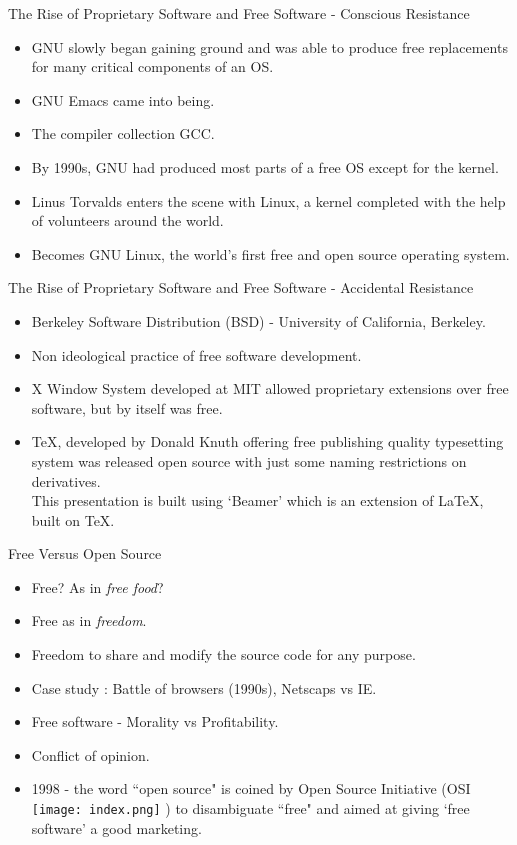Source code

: \documentclass{beamer}
\begin{document}
\begin{frame}{The Rise of Proprietary Software and Free Software - Conscious Resistance}
\begin{itemize}
	\item GNU slowly began gaining ground and was able to produce free replacements for many critical components of an OS. 
	\item GNU Emacs came into being. 
	\item The compiler collection GCC. 
	\item By 1990s, GNU had produced most parts of a free OS except for the kernel. 
	\item Linus Torvalds enters the scene with Linux, a kernel completed with the help of volunteers around the world. 
	\item Becomes GNU Linux, the world's first free and open source operating system.
\end{itemize}
\end{frame}

\begin{frame}{The Rise of Proprietary Software and Free Software - Accidental Resistance}
\begin{itemize}
	\item Berkeley Software Distribution (BSD) - University of California, Berkeley. 
	\item Non ideological practice of free software development. 
	\item X Window System developed at MIT allowed proprietary extensions over free software, but by itself was free. 
	\item \TeX , developed by Donald Knuth offering free publishing quality typesetting system was released open source with just some naming restrictions on derivatives. 
	\vspace{0.4cm} \\This presentation is built using `Beamer' which is an extension of \LaTeX , built on \TeX.
\end{itemize}
\end{frame}

\begin{frame}{Free Versus Open Source}
\begin{itemize}
	\item Free? As in \emph{free food}? 
	\item Free as in \emph{freedom}. 
	\item Freedom to share and modify the source code for any purpose.
	\item Case study : Battle of browsers (1990s), Netscaps vs IE.
	\item Free software - Morality vs Profitability.
	\item Conflict of opinion.
	\item 1998 - the word ``open source" is coined by Open Source Initiative (OSI \texttt{[image: index.png]} ) to disambiguate ``free" and aimed at giving `free software' a good marketing.
\end{itemize}
\end{frame}
\end{document}
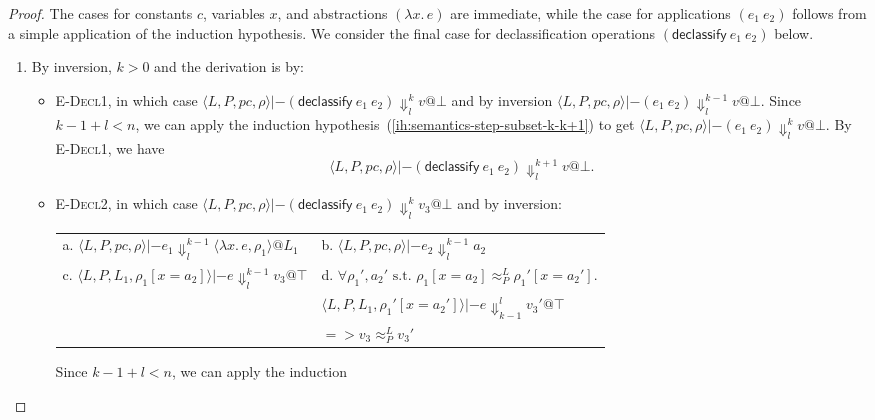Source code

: \documentclass{article}
\makeatletter
\theoremstyle{definition}
\newcommand{\at}{\ensuremath{{\scriptstyle{@}}}}
\newcommand{\pc}{\ensuremath{{\mathit{pc}}}}
\makeatother
\begin{document}
\begin{proof}
  The cases for constants $c$, variables $x$, and abstractions
  $(\lambda{x}.\, e)$ are immediate, while the case for applications
  $(e_1\ e_2)$ follows from a simple application of the induction hypothesis.
  We consider the final case for declassification operations
  $(\mathsf{declassify}\ e_1\ e_2)$ below.
  \begin{enumerate}
  \item By inversion, $k > 0$ and the derivation is by:
    \begin{itemize}
    \item \textsc{E-Decl1}, in which case
      $\langle{L, P, \pc, \rho\rangle} |- (\mathsf{declassify}\ e_1\ e_2)
      \Downarrow^{k}_{l} v \at \bot$ and by inversion
      $\langle{L, P, \pc, \rho\rangle} |- (e_1\ e_2) \Downarrow^{k-1}_{l}
      v \at \bot$. Since $k-1 + l < n$, we can apply the induction
      hypothesis~(\ref{ih:semantics-step-subset-k-k+1}) to get
      $\langle{L, P, \pc, \rho\rangle} |- (e_1\ e_2) \Downarrow^{k}_{l}
      v \at \bot$. By \textsc{E-Decl1}, we have
      \[\langle{L, P, \pc, \rho\rangle} |- (\mathsf{declassify}\ e_1\ e_2)
      \Downarrow^{k+1}_{l} v \at \bot.\]
    \item \textsc{E-Decl2}, in which case
      $\langle{L, P, \pc, \rho\rangle} |- (\mathsf{declassify}\ e_1\ e_2)
      \Downarrow^{k}_{l} v_3 \at \bot$ and by inversion:
      \begin{center}
        \begin{tabular*}{1.0\linewidth}{ll}
          a.
          $\langle{L, P, \pc, \rho\rangle} |- e_1
          \Downarrow^{k-1}_{l}
          \langle{\lambda{x}.\, e, \rho_1\rangle} \at L_1$
          &
          b.
          $\langle{L, P, \pc, \rho\rangle} |- e_2
          \Downarrow^{k-1}_{l}
          a_2$
          \\[1.8ex]
          c.
          $\langle{L, P, L_1, \rho_1[x = a_2]\rangle} |- e
          \Downarrow^{k-1}_{l}
          v_3 \at \top$
          &
          d.
          $\forall{\rho_1', a_2' \text{ s.t. }
            \rho_1[x = a_2] \approx^{L}_{P} \rho_1'[x = a_2']}.$
          \\
          &
          \quad\quad
          $\langle{L, P, L_1, \rho_1'[x = a_2']\rangle} |- e
          \Downarrow^{l}_{k-1} v_3' \at \top$
          \\
          &
          \quad\quad
          $=>
          v_3 \approx^{L}_{P} v_3'$
        \end{tabular*}
      \end{center}
      Since $k-1 + l < n$, we can apply the induction

\end{itemize}
\end{enumerate}
\end{proof}
\end{document}

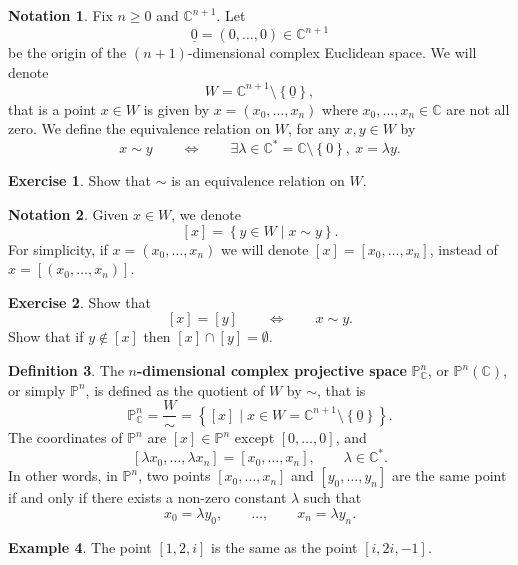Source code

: \documentclass{article}
\newcommand{\C}{\mathbb{C}}
\renewcommand{\P}{\mathbb{P}}
\newcommand{\rb}[1]{\left( #1 \right)}
\renewcommand{\sb}[1]{\left[ #1 \right]}
\newcommand{\cb}[1]{\left\{ #1 \right\}}
\theoremstyle{definition}\newtheorem{definition}{Definition}[section]
\theoremstyle{definition}\newtheorem{notation}[definition]{Notation}
\theoremstyle{definition}\newtheorem{remark}[definition]{Remark}
\theoremstyle{definition}\newtheorem{example1}[definition]{Example}
\theoremstyle{definition}\newtheorem{fact}{Fact}
\theoremstyle{definition}\newtheorem{exercise}{Exercise}
\theoremstyle{definition}\newtheorem*{example2}{Example}
\begin{document}
\begin{notation}
Fix $ n \ge 0 $ and $ \C^{n + 1} $. Let
$$ \underline{0} = \rb{0, \dots, 0} \in \C^{n + 1} $$
be the origin of the $ \rb{n + 1} $-dimensional complex Euclidean space. We will denote
$$ W = \C^{n + 1} \setminus \cb{\underline{0}}, $$
that is a point $ x \in W $ is given by $ x = \rb{x_0, \dots, x_n} $ where $ x_0, \dots, x_n \in \C $ are not all zero. We define the equivalence relation on $ W $, for any $ x, y \in W $ by
$$ x \sim y \qquad \iff \qquad \exists \lambda \in \C^* = \C \setminus \cb{0}, \ x = \lambda y. $$
\end{notation}

\begin{exercise}
Show that $ \sim $ is an equivalence relation on $ W $.
\end{exercise}

\begin{notation}
Given $ x \in W $, we denote
$$ \sb{x} = \cb{y \in W \mid x \sim y}. $$
For simplicity, if $ x = \rb{x_0, \dots, x_n} $ we will denote $ \sb{x} = \sb{x_0, \dots, x_n} $, instead of $ x = \sb{\rb{x_0, \dots, x_n}} $.
\end{notation}

\begin{exercise}
Show that
$$ \sb{x} = \sb{y} \qquad \iff \qquad x \sim y. $$
Show that if $ y \notin \sb{x} $ then $ \sb{x} \cap \sb{y} = \emptyset $.
\end{exercise}

\begin{definition}
The \textbf{$ n $-dimensional complex projective space} $ \P_\C^n $, or $ \P^n\rb{\C} $, or simply $ \P^n $, is defined as the quotient of $ W $ by $ \sim $, that is
$$ \P_\C^n = \dfrac{W}{\sim} = \cb{\sb{x} \mid x \in W = \C^{n + 1} \setminus \cb{\underline{0}}}. $$
The coordinates of $ \P^n $ are $ \sb{x} \in \P^n $ except $ \sb{0, \dots, 0} $, and
$$ \sb{\lambda x_0, \dots, \lambda x_n} = \sb{x_0, \dots, x_n}, \qquad \lambda \in \C^*. $$
In other words, in $ \P^n $, two points $ \sb{x_0, \dots, x_n} $ and $ \sb{y_0, \dots, y_n} $ are the same point if and only if there exists a non-zero constant $ \lambda $ such that
$$ x_0 = \lambda y_0, \qquad \dots, \qquad x_n = \lambda y_n. $$
\end{definition}

\begin{example1}
The point $ \sb{1, 2, i} $ is the same as the point $ \sb{i, 2i, -1} $.
\end{example1}
\end{document}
━━━━━━━━━━━━━━━━
# Action item:
Only the lines from the top of the material through the line containing "Free? As in" should be written out, exactly and without pictures.

# Solution:
Source code

: \documentclass{beamer}
\begin{document}
\begin{frame}{The Rise of Proprietary Software and Free Software - Conscious Resistance}
\begin{itemize}
	\item GNU slowly began gaining ground and was able to produce free replacements for many critical components of an OS. 
	\item GNU Emacs came into being. 
	\item The compiler collection GCC. 
	\item By 1990s, GNU had produced most parts of a free OS except for the kernel. 
	\item Linus Torvalds enters the scene with Linux, a kernel completed with the help of volunteers around the world. 
	\item Becomes GNU Linux, the world's first free and open source operating system.
\end{itemize}
\end{frame}

\begin{frame}{The Rise of Proprietary Software and Free Software - Accidental Resistance}
\begin{itemize}
	\item Berkeley Software Distribution (BSD) - University of California, Berkeley. 
	\item Non ideological practice of free software development. 
	\item X Window System developed at MIT allowed proprietary extensions over free software, but by itself was free. 
	\item \TeX , developed by Donald Knuth offering free publishing quality typesetting system was released open source with just some naming restrictions on derivatives. 
	\vspace{0.4cm} \\This presentation is built using `Beamer' which is an extension of \LaTeX , built on \TeX.
\end{itemize}
\end{frame}

\begin{frame}{Free Versus Open Source}
\begin{itemize}
	\item Free? As in \emph{free food}? 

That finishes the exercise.